Aim of the exercise
Once the line with "licensed | **&copy;** [Lossless GmbH](https://lossless.gmbh)" is found in the entries below, print it and each following line exactly, stopping after the line with "## Key Technologies"; print nothing else.

Materials provided

◇ ◇ ◇ ◇

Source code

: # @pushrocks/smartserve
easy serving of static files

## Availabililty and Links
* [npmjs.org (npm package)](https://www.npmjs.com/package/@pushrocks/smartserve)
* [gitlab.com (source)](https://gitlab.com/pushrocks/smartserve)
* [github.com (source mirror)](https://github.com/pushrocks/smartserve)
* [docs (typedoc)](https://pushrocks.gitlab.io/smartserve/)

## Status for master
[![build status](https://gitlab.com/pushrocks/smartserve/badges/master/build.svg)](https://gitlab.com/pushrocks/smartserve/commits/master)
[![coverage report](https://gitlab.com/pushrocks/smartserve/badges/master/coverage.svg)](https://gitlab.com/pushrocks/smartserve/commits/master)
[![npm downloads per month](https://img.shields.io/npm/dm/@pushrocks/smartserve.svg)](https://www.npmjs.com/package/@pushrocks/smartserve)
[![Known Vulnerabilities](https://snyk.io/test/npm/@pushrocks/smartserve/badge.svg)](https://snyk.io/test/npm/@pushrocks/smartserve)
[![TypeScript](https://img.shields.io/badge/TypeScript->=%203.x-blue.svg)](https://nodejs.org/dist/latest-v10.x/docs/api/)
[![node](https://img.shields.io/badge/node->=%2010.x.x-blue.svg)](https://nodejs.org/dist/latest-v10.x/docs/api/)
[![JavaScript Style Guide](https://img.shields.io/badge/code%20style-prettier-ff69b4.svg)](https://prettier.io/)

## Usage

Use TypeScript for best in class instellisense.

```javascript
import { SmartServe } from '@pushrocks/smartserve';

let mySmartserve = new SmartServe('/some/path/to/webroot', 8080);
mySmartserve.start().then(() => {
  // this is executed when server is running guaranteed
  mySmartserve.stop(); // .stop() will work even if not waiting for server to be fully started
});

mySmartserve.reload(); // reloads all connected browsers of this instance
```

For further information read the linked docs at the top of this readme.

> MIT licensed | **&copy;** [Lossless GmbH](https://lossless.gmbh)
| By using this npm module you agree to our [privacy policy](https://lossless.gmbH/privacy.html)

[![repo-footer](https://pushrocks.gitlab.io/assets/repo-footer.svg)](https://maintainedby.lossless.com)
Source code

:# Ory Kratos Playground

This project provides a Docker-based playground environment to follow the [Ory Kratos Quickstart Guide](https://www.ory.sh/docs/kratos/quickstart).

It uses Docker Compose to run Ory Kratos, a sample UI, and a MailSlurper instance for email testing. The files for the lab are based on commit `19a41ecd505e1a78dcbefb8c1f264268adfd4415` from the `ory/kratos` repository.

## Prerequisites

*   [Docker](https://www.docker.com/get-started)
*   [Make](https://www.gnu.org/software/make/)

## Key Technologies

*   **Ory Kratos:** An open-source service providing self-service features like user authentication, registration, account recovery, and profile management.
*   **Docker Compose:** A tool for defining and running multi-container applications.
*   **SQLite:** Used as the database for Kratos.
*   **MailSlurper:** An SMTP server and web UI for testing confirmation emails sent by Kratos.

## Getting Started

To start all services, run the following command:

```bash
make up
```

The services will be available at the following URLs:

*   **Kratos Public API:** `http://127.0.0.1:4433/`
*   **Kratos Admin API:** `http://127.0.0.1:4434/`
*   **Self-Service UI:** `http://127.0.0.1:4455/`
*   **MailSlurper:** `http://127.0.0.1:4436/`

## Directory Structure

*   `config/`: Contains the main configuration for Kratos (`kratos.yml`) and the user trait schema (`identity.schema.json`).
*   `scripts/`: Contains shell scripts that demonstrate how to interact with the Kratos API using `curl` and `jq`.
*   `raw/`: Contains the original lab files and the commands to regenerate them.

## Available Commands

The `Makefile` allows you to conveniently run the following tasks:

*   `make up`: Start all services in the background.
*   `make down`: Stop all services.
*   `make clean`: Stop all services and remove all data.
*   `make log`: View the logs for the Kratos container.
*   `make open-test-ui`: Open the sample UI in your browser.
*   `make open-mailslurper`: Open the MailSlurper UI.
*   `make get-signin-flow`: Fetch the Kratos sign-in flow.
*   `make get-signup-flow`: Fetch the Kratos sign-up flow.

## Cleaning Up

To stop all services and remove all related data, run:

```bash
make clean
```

◇ ◇ ◇ ◇

Your response
> MIT licensed | **&copy;** [Lossless GmbH](https://lossless.gmbh)
| By using this npm module you agree to our [privacy policy](https://lossless.gmbH/privacy.html)

[![repo-footer](https://pushrocks.gitlab.io/assets/repo-footer.svg)](https://maintainedby.lossless.com)
Source code

:# Ory Kratos Playground

This project provides a Docker-based playground environment to follow the [Ory Kratos Quickstart Guide](https://www.ory.sh/docs/kratos/quickstart).

It uses Docker Compose to run Ory Kratos, a sample UI, and a MailSlurper instance for email testing. The files for the lab are based on commit `19a41ecd505e1a78dcbefb8c1f264268adfd4415` from the `ory/kratos` repository.

## Prerequisites

*   [Docker](https://www.docker.com/get-started)
*   [Make](https://www.gnu.org/software/make/)

## Key Technologies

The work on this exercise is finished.